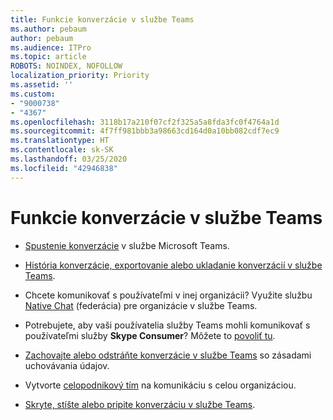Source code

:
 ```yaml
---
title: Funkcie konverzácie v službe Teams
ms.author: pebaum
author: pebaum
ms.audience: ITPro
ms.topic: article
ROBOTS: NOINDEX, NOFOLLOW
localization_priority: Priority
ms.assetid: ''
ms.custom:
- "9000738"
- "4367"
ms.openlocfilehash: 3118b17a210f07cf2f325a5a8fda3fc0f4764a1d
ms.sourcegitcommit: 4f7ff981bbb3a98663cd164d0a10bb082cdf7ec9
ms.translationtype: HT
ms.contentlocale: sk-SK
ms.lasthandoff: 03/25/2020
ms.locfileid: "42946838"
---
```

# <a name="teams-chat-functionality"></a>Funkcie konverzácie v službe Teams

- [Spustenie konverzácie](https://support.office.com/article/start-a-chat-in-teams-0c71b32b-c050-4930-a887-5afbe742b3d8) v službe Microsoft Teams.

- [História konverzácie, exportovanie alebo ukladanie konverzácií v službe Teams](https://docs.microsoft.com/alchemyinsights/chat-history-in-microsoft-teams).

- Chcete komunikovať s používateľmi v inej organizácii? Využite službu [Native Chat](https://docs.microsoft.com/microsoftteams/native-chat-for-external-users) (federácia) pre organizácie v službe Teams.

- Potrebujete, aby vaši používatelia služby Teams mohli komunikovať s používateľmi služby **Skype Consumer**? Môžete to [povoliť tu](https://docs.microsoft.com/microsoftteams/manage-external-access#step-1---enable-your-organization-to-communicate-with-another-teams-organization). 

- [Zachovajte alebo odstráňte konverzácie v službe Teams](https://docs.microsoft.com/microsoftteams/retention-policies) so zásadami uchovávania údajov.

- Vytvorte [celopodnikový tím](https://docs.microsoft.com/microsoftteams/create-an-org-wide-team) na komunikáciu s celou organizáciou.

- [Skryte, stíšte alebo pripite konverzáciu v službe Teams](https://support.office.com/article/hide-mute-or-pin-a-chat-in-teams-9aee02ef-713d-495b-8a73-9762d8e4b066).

• [Task to complete]
A line in the material may hold the string "external". Report how many do, and write only the number.

• [Response to this task]
2